------ RECORDS FOR THIS TASK
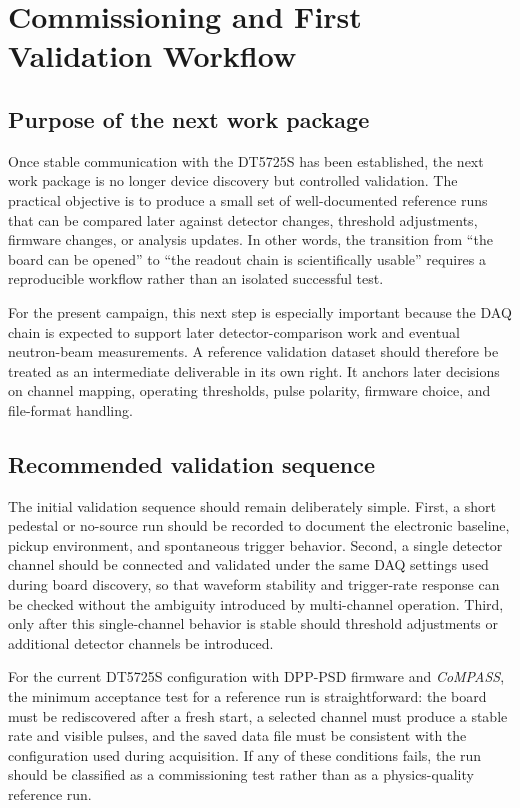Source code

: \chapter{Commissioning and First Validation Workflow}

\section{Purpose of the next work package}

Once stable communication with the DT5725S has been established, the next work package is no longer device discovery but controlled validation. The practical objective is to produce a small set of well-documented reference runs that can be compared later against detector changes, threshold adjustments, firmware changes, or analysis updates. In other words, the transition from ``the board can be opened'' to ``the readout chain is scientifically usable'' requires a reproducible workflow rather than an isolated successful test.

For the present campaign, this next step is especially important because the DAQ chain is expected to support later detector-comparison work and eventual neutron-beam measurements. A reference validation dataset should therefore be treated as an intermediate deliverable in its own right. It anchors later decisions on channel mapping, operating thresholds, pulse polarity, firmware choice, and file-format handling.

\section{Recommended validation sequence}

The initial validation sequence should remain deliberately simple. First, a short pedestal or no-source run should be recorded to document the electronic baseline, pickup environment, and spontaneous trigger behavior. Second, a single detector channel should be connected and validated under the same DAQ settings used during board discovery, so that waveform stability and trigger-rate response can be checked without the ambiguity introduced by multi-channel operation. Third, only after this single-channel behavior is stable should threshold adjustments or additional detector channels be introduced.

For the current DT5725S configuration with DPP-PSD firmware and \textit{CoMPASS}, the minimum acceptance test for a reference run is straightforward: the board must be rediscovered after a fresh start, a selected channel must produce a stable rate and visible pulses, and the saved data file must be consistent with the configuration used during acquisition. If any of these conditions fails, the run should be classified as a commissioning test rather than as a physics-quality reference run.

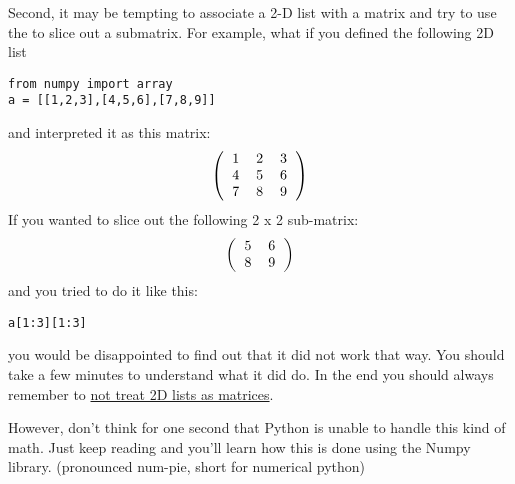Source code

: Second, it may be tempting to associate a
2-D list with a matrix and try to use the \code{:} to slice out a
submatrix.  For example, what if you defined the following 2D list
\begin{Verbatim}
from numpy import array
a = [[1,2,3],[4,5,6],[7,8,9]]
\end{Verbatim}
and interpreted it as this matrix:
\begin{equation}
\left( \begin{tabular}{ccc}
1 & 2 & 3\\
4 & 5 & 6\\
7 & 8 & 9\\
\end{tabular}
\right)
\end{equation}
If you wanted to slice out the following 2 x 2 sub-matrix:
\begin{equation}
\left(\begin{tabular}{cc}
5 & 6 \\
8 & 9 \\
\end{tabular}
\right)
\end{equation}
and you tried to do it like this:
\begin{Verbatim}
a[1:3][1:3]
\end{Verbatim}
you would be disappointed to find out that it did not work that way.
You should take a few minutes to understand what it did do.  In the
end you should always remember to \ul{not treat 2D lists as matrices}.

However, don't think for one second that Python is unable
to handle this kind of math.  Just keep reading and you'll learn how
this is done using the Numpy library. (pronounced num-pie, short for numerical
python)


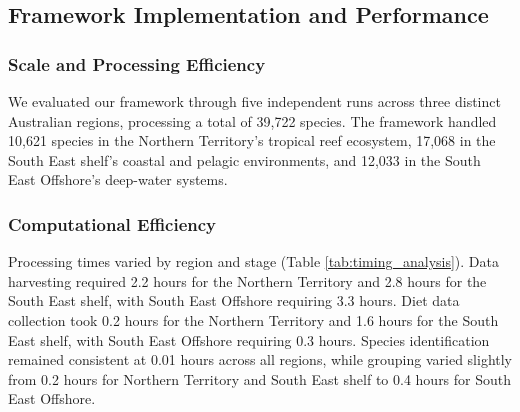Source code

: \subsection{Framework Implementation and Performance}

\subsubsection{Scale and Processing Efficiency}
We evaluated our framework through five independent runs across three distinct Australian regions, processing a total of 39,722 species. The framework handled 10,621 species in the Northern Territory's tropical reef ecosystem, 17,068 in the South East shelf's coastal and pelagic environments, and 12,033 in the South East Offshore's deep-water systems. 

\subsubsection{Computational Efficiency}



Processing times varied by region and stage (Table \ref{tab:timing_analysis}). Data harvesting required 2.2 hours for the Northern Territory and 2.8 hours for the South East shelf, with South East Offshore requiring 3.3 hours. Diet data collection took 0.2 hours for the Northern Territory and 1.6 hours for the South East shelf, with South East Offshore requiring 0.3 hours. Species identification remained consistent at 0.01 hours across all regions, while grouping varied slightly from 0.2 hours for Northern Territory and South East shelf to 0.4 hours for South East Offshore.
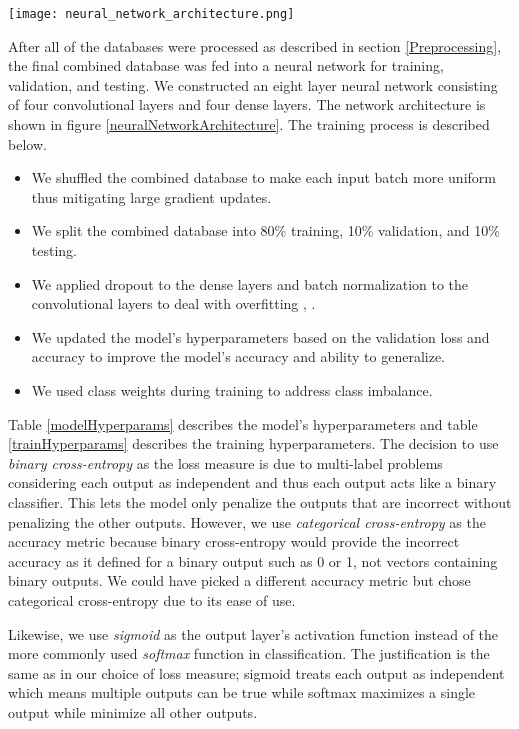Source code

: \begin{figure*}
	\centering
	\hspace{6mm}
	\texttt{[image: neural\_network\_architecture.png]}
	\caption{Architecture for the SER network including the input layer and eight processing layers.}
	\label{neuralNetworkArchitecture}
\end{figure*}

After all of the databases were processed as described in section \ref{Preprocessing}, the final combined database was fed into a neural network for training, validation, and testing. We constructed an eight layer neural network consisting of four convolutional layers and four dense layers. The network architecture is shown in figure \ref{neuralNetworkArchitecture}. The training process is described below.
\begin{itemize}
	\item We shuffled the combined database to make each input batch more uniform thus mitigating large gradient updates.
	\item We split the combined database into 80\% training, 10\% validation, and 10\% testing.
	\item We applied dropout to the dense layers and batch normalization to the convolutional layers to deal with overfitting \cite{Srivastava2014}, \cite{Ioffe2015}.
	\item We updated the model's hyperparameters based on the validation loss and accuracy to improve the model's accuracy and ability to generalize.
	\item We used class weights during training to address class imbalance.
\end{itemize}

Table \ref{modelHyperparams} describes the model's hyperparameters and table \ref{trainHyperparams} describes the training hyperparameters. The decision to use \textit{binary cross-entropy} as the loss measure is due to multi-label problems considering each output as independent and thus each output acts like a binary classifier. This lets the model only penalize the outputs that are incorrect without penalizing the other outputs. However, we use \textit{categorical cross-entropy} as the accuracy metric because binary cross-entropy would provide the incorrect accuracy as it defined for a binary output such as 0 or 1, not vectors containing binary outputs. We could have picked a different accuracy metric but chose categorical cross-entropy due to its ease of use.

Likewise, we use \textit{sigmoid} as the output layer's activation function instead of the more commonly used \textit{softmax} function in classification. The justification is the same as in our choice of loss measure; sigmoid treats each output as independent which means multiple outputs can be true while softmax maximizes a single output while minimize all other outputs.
------------
### [TASK GOAL]
A single number is the whole answer: the number of lines in the entries that include "adjustments".

### [WRITTEN ANSWER]
2